If we move to humans, and remember the stories about the orphanages in Romania, one of the key findings was that children raised here, without ample emotional attention, led to high levels of the stress hormone cortisol compared to their parent raised peers, even years after they had been adopted. And Bowlby’s famous research on attachment theory illustrates that we all come into the world pre-programmed to form attachments to others, as this will help us survive.
In a nutshell; we are hardwired to connect.
When we don’t connect with people it is uncomfortable, and as I alluded to earlier, this can be on a spectrum from mild irritation to deep anxiety. When we don’t connect it hurts. When we were a child, and another child didn’t want to play with us, it was wounding, and when we were little we didn’t mind showing how much it hurt by bursting into tears or throwing a tantrum – and it still feels like this out of the playground and in the workplace – except tears and tantrums aren’t as well received.
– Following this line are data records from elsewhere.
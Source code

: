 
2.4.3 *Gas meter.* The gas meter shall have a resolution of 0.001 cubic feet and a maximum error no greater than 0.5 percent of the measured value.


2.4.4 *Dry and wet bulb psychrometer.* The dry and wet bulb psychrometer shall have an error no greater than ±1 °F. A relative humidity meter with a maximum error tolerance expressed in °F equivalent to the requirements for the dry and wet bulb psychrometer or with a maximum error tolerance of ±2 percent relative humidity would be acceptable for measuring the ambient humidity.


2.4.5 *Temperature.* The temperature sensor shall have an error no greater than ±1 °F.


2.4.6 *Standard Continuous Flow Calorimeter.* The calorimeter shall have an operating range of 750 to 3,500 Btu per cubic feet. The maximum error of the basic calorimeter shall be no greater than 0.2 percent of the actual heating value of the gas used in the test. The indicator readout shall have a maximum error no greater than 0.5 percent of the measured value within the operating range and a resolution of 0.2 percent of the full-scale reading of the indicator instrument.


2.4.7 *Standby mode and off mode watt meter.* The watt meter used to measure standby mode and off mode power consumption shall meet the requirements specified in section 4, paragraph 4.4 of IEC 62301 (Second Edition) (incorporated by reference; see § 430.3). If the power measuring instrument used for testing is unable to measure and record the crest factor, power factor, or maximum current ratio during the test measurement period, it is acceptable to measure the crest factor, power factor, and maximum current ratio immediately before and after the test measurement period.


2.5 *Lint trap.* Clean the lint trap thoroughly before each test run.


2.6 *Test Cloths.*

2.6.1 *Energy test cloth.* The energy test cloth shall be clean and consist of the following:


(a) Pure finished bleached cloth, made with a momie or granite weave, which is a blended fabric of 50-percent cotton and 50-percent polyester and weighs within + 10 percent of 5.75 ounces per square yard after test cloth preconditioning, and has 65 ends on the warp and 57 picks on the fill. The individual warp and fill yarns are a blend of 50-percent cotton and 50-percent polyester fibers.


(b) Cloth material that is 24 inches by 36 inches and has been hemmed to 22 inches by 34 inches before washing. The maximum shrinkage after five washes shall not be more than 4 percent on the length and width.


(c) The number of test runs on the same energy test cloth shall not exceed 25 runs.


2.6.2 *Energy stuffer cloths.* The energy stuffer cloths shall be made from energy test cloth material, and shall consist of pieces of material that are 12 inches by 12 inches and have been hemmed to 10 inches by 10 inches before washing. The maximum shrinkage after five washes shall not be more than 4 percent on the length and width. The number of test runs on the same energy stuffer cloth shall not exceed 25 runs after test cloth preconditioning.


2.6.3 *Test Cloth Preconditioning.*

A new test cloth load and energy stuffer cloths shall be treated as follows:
Research shows that the distress of social pain e.g. rejection and isolation is experienced in exactly the same way we experience physical pain. The area that lights up in the brain for social rejection – the anterior cingulate – is the exact same area that lights up for the distress of physical pain.
If someone fell over and broke their leg it is unlikely that we would say to them: ‘it’s not a big deal’, ‘stop making a fuss’, ‘get over it’, ‘you must remain professional’, yet we regularly say these sorts of things to people that are struggling with a connection at work.
Anyone that has experienced chronic physical pain will know that it is exhausting. Based on research, the same will be true for chronic social pain. If you are working alongside people that you don’t connect with, and considering how long we spend at work, there will be a lot of exhausted people right now. This is why ‘not getting along with people’ in the workplace is consistently cited as a reason for work-related stress.
Unless organisations recognise the importance of connection in the workplace, and support their people to build relationship resilience, absenteeism, and presenteeism will continue to grow and continue to impact bottom lines.